Aerial photographs are another important source of information. All together about 30 pictures taken between 1911 and 1998 were found in various European archives. An aerial photograph of 1985 was particularly valuable because numerous archaeological structures could be recognized on it in great detail. After these images were transformed into digital orthophotos, they were combined with the results of the geophysical surveys in a geo-information system (ArcView) on the basis of the Italian surveying system and evaluated archaeologically. The combination of these sources of information allows the original plan to be reconstructed to a density of 40-80% according to the zone investigated. Furthermore, a digital model of the terrain was developed on the basis of the aerial photos, which together with the results described above can reveal potential preserved elevations of wallsn - or in the case of the newly confirmed river port basin - notable depressions in the terrain.

Although the systematic application of these non-destructive methods of investigation allow an great increase in our knowledge of the plan of Ostia, the data obtained lack any temporal dimension. Therefore, stratigraphic sondages were undertaken in a second phase of the project starting in 1998 in order to date single structures or to clarify long-term sequences of use (e.g. of streets) by means of the analysis of pottery and other finds. Because of the survey results available the sondages could be placed with extreme precision and carried out with the smallest possible surface area. Thus, the unavoidable destruction caused by archaeological operations could be kept to minimum. Since the sondages are backfilled, there is no obligation for long-term restoration. The sondages' relatively small surface areas keep the quantities of finds, which can easily become enormous at Ostia, within manageable proportions, while providing sufficiently large scale samples for reliable analyses. A new programmed inter-relational data-base allows a quicker documentation and a better access to all types of data (excavation data, photos, drawings, small-finds, ceramics etc.).

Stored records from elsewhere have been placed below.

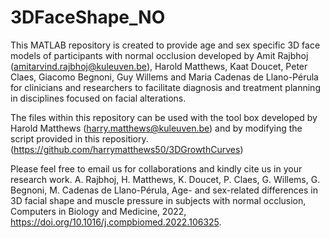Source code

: # 3DFaceShape_NO
This MATLAB repository is created to provide age and sex specific 3D face models of participants with normal occlusion developed by Amit Rajbhoj (amitarvind.rajbhoj@kuleuven.be), Harold Matthews, Kaat Doucet, Peter Claes, Giacomo Begnoni, Guy Willems and Maria Cadenas de Llano-Pérula for clinicians and researchers to facilitate diagnosis and treatment planning in disciplines focused on facial alterations. 

The files within this repository can be used with the tool box developed by Harold Matthews (harry.matthews@kuleuven.be) and by modifying the script provided in this repositiory.
(https://github.com/harrymatthews50/3DGrowthCurves)

Please feel free to email us for collaborations and kindly cite us in your research work.
A. Rajbhoj, H. Matthews, K. Doucet, P. Claes, G. Willems, G. Begnoni, M. Cadenas de Llano-Pérula, Age- and sex-related differences in 3D facial shape and muscle pressure in subjects with normal occlusion, Computers in Biology and Medicine, 2022, https://doi.org/10.1016/j.compbiomed.2022.106325.

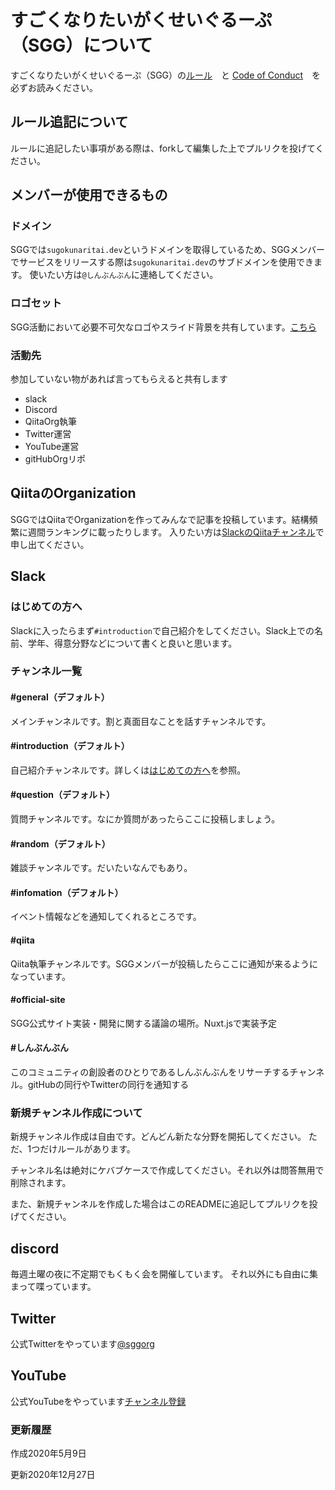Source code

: # すごくなりたいがくせいぐるーぷ（SGG）について

すごくなりたいがくせいぐるーぷ（SGG）の[ルール](./GENERAL_RULES.md)　と [Code of Conduct](./CODE_OF_CONDUCT.md)　を必ずお読みください。

## ルール追記について

ルールに追記したい事項がある際は、forkして編集した上でプルリクを投げてください。

## メンバーが使用できるもの

### ドメイン

SGGでは`sugokunaritai.dev`というドメインを取得しているため、SGGメンバーでサービスをリリースする際は`sugokunaritai.dev`のサブドメインを使用できます。
使いたい方は`@しんぶんぶん`に連絡してください。

### ロゴセット

SGG活動において必要不可欠なロゴやスライド背景を共有しています。[こちら](https://github.com/sugokunaritai-gakusei-group/src)

### 活動先
参加していない物があれば言ってもらえると共有します
- slack
- Discord
- QiitaOrg執筆
- Twitter運営
- YouTube運営
- gitHubOrgリポ

## QiitaのOrganization

SGGではQiitaでOrganizationを作ってみんなで記事を投稿しています。結構頻繁に週間ランキングに載ったりします。
入りたい方は[SlackのQiitaチャンネル](#qiita)で申し出てください。

## Slack

### はじめての方へ

Slackに入ったらまず`#introduction`で自己紹介をしてください。Slack上での名前、学年、得意分野などについて書くと良いと思います。

### チャンネル一覧

#### #general（デフォルト）

メインチャンネルです。割と真面目なことを話すチャンネルです。

#### #introduction（デフォルト）

自己紹介チャンネルです。詳しくは[はじめての方へ](#はじめての方へ)を参照。

#### #question（デフォルト）

質問チャンネルです。なにか質問があったらここに投稿しましょう。

#### #random（デフォルト）

雑談チャンネルです。だいたいなんでもあり。

#### #infomation（デフォルト）
イベント情報などを通知してくれるところです。

#### #qiita
Qiita執筆チャンネルです。SGGメンバーが投稿したらここに通知が来るようになっています。

#### #official-site

SGG公式サイト実装・開発に関する議論の場所。Nuxt.jsで実装予定

#### #しんぶんぶん
このコミュニティの創設者のひとりであるしんぶんぶんをリサーチするチャンネル。gitHubの同行やTwitterの同行を通知する

### 新規チャンネル作成について

新規チャンネル作成は自由です。どんどん新たな分野を開拓してください。
ただ、1つだけルールがあります。

チャンネル名は絶対にケバブケースで作成してください。それ以外は問答無用で削除されます。

また、新規チャンネルを作成した場合はこのREADMEに追記してプルリクを投げてください。

## discord
毎週土曜の夜に不定期でもくもく会を開催しています。
それ以外にも自由に集まって喋っています。

## Twitter 
公式Twitterをやっています[@sggorg](https://twitter.com/sggorg)

## YouTube
公式YouTubeをやっています[チャンネル登録](https://www.youtube.com/channel/UChVaX0bWn3W-X53FxQoxLBw)

### 更新履歴

作成2020年5月9日

更新2020年12月27日
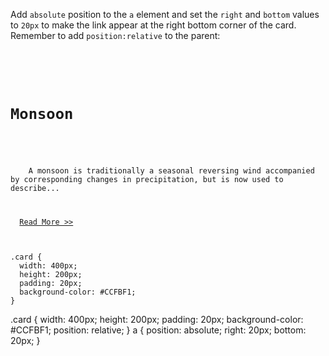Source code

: Add `absolute` position to the `a` element and set the `right` and `bottom` values to `20px` to make the link appear at the right bottom corner of the card. Remember to add `position:relative` to the parent:

<codeblock language="css" type="exercise" testMode="fixedInput">
<code>
<panel language="html">
<div class="card">
  <h1>Monsoon</h1>
  <p>
    A monsoon is traditionally a seasonal reversing wind accompanied by corresponding changes in precipitation, but is now used to describe...
  </p>
  <a href="#">Read More >></a>
</div>
</panel>
<panel language="css">
.card {
  width: 400px;
  height: 200px;
  padding: 20px;
  background-color: #CCFBF1;
}
</panel>
</code>

<solution>
.card {
  width: 400px;
  height: 200px;
  padding: 20px;
  background-color: #CCFBF1;
  position: relative;
}
a {
  position: absolute;
  right: 20px;
  bottom: 20px;
}
</solution>
</codeblock>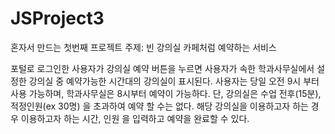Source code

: # JSProject3
혼자서 만드는 첫번째 프로젝트
주제: 빈 강의실 카페처럼 예약하는 서비스

포털로 로그인한 사용자가 강의실 예약 버튼을 누르면 사용자가 속한 학과사무실에서 설정한 강의실 중 예약가능한 시간대의 강의실이 표시된다. 
사용자는 당일 오전 9시 부터 사용 가능하며, 학과사무실은 8시부터 예약이 가능하다. 
단, 강의실은 수업 전후(15분), 적정인원(ex 30명) 을 초과하여 예약 할 수는 없다. 
해당 강의실을 이용하고자 하는 경우 이용하고자 하는 시간, 인원 을 입력하고 예약을 완료할 수 있다.

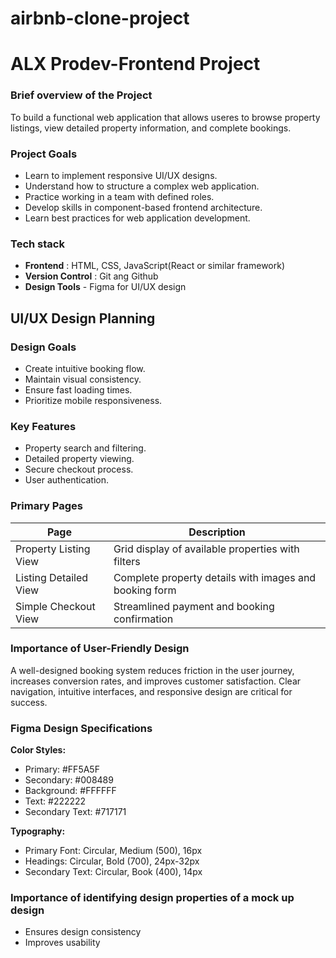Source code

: # airbnb-clone-project
# ALX Prodev-Frontend Project
### Brief overview of the Project
To build a functional web application that allows useres to browse property listings, view detailed property information, and complete bookings. 
### Project Goals
- Learn to implement responsive UI/UX designs.
- Understand how to structure a complex web application.
- Practice working in a team with defined roles.
- Develop skills in component-based frontend architecture.
- Learn best practices for web application development.

### Tech stack
- **Frontend**  : HTML, CSS, JavaScript(React or similar framework)
- **Version Control** : Git ang Github
- **Design Tools** - Figma for UI/UX design

## UI/UX Design Planning
### Design Goals
- Create intuitive booking flow.
- Maintain visual consistency.
- Ensure fast loading times.
- Prioritize mobile responsiveness.

### Key Features
- Property search and filtering.
- Detailed property viewing.
- Secure checkout process.
- User authentication.

### Primary Pages
|**Page** |**Description**|
|---------|---------------|
|Property Listing View|Grid display of available properties with filters|
|Listing Detailed View|Complete property details with images and booking form|
|Simple Checkout View|Streamlined payment and booking confirmation|

### Importance of User-Friendly Design
A well-designed booking system reduces friction in the user journey, increases conversion rates, and improves customer satisfaction. Clear navigation, intuitive interfaces, and responsive design are critical for success.

### Figma Design Specifications
**Color Styles:**
- Primary: #FF5A5F
- Secondary: #008489
- Background: #FFFFFF
- Text: #222222
- Secondary Text: #717171
  
**Typography:**
  - Primary Font: Circular, Medium (500), 16px
  - Headings: Circular, Bold (700), 24px-32px
  - Secondary Text: Circular, Book (400), 14px

### Importance of identifying design properties of a mock up design
- Ensures design consistency
- Improves usability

So far 37 sondages have been carried out in various parts of the Regions III, IV and V. The main points investigated were the newly discovered Constantinian basilica, the late republican city wall with two previously unknown gates, two large domus and a large villa suburbana in the outskirts of the city, various horrea and other utilitarian buildings of a commercial nature, numerous streets, a large river port basin with navalia and a temple within the mouth of the Tiber.

To summarize in a preliminary way, the application of geophysical survey methods over large areas, which has become possible in recent years, has proved to be an ideal complement to traditional aerial photography and opens completely new perspectives for general urbanistic research. With the rapid progress of technology even better results should be possible in the future, with remote sensing from satellites being potentially of particular importance. However, the results of these non-invasive methods are especially effective in answering urbanistic and historical questions when they are coordinated with stratigraphic investigations designed to clarify the temporal dimension. This combined methodological procedure offers an appropriate instrument urbanistic research to gather a great mass of new information with relatively short projects and limited means.